* [What you will do]: Return only the count of lines in the listing below where the word "cluster" appears.

** Opening Data listing block **

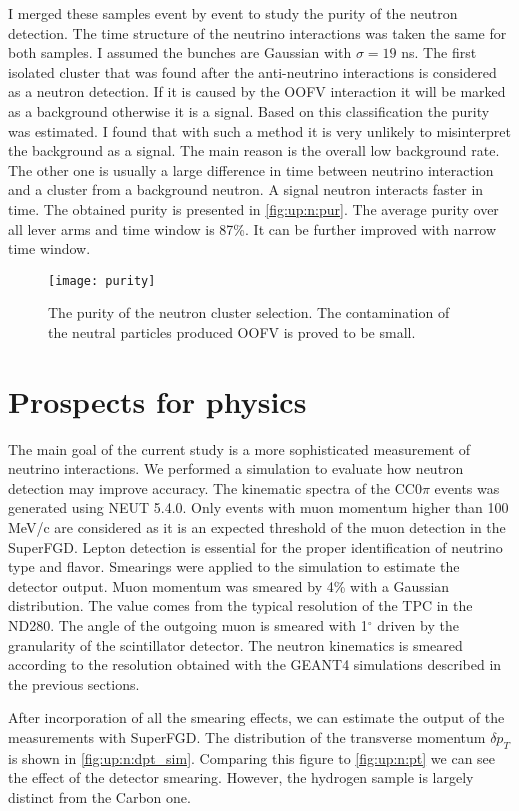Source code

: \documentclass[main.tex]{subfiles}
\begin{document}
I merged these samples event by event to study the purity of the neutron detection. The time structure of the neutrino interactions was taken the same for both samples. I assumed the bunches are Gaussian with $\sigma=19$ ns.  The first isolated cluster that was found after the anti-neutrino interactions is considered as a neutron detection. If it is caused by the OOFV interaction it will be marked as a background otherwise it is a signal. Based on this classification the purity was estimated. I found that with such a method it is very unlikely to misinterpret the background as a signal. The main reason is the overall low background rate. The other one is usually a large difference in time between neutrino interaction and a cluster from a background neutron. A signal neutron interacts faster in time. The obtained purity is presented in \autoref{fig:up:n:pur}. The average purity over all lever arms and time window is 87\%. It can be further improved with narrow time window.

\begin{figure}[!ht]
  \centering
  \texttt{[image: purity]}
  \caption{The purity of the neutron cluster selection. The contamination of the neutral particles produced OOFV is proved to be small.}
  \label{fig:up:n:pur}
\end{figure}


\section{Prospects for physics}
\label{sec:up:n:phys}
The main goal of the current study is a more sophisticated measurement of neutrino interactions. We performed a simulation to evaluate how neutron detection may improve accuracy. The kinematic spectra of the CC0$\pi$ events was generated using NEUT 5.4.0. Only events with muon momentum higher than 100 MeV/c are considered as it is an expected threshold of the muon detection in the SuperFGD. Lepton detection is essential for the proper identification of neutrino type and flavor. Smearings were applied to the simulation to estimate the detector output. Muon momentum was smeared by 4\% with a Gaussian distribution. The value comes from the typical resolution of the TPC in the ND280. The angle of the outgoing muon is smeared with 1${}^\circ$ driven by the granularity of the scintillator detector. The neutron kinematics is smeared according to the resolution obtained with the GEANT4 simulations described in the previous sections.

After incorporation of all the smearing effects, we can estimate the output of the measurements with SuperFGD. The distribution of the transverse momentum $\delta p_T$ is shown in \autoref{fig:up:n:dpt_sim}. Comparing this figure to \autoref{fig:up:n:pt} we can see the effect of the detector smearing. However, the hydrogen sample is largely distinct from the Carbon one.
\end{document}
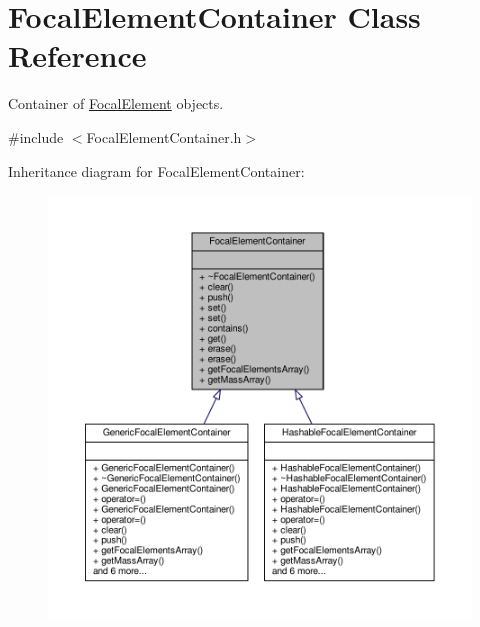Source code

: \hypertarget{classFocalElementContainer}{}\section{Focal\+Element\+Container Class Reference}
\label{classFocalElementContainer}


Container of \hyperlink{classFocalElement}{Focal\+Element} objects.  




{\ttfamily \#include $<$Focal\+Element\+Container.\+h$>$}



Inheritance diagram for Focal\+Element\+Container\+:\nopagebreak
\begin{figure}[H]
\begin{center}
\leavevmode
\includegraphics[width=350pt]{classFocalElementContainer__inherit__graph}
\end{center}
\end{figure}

** Closing Data listing block **

* [Exercise answer]: 2